Worden and Psychologist James T. Marsh supply some of the facts about men who
confuse their sex identity. They studied a group of American men of normal male
appearance (testes, beard, etc.) who sought to lose their masculinity by
surgery. Finding: each of the men really thought that he was a woman who had
been given a man’s body by mistake.
But despite
their desire to resemble women, all the men shared “an extremely shallow,
immature and grossly distorted concept of what a woman is like socially,
sexually, anatomically and emotionally.” The investigators found no indication
that the men would be any better off as castrated males in women’s clothing:
“The idea of surgery seems to represent an escape from ... sexual impulses
rather than a wish for a female sexual life.”
Although
their varied backgrounds marked them as “unique individuals,” the men shared
many deep-rooted disturbances.

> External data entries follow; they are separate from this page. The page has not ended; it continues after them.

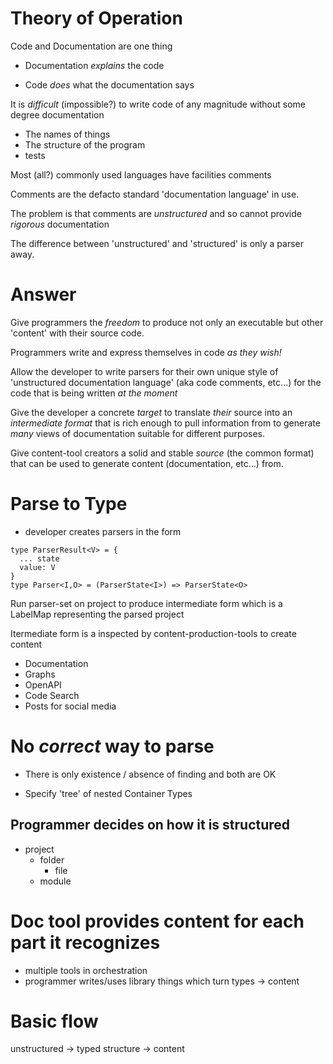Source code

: # Theory of Operation

Code and Documentation are one thing

- Documentation _explains_ the code

- Code _does_ what the documentation says


It is _difficult_ (impossible?) to write code of any magnitude without some degree documentation
  - The names of things 
  - The structure of the program
  - tests

Most (all?) commonly used languages have facilities comments

Comments are the defacto standard 'documentation language' in use.

The problem is that comments are _unstructured_ and so cannot provide _rigorous_ documentation

The difference between 'unstructured' and 'structured' is only a parser away.

# Answer

Give programmers the _freedom_ to produce not only an executable but other 'content' with their source code.

Programmers write and express themselves in code _as they wish!_

Allow the developer to write parsers for their own unique style of 'unstructured documentation language' (aka code comments, etc...) for the code that is being written _at the moment_

Give the developer a concrete _target_ to translate _their_ source into an _intermediate format_ that is rich enough to pull information from to generate _many_ views of documentation suitable for different purposes.

Give content-tool creators a solid and stable _source_ (the common format) that can be used to generate content (documentation, etc...) from.

# Parse to Type
- developer creates parsers in the form
```
type ParserResult<V> = {
  ... state
  value: V
}
type Parser<I,O> = (ParserState<I>) => ParserState<O>
```

Run parser-set on project to produce intermediate form which is a LabelMap representing the parsed project

Itermediate form is a inspected by content-production-tools to create content
  - Documentation
  - Graphs
  - OpenAPI
  - Code Search
  - Posts for social media

# No _correct_ way to parse
- There is only existence / absence of finding and both are OK

- Specify 'tree' of nested Container Types


## Programmer decides on how it is structured
- project
  - folder
    - file
  - module       

# Doc tool provides content for each part it recognizes
- multiple tools in orchestration
- programmer writes/uses library things which turn types -> content


# Basic flow

unstructured -> typed structure -> content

Besieged by a sense of rejection, they felt that
being a woman was the only way to win recognition and maintain self-esteem.
They were undisciplined and impatient, notably in their request for surgery.
They particularly remembered childhood incidents supporting the idea that they
had been female from birth. All, to some extent, were transvestites, i.e. desired
to wear women’s clothes. They struggled against all overt signs of masculinity;
one even had his heavy, black beard burned out by electrolysis. Intense sexual
conflicts, ranging from prudery to deep feelings of guilt, were evident in all
of them. Said one: “It’s all dirty. If I could have the operations and dress in
feminine clothes, I'd feel free and clean.”
Drs. Worden
and Marsh did not discover how physically normal males acquire a distorted
perception of their sex identity. But they conclude that “the whole problem of
how human beings normally get their sense of being a male or female” is not
just a physical matter but a highly complex mind-and-body process that involves
the entire personality.
Time magazine, April 18, 1955,
[column: Medicine], p. 91.
ΕΛΕΥΘΕΡΟΓΡΑΦΟΣ
[ ανάρτηση 12 Δεκεμβρίου 2024 :
Altered Ego
Time magazine April 1955
ΚΟΙΝΩΝΙΚΗ ΣΚΕΨΗ ]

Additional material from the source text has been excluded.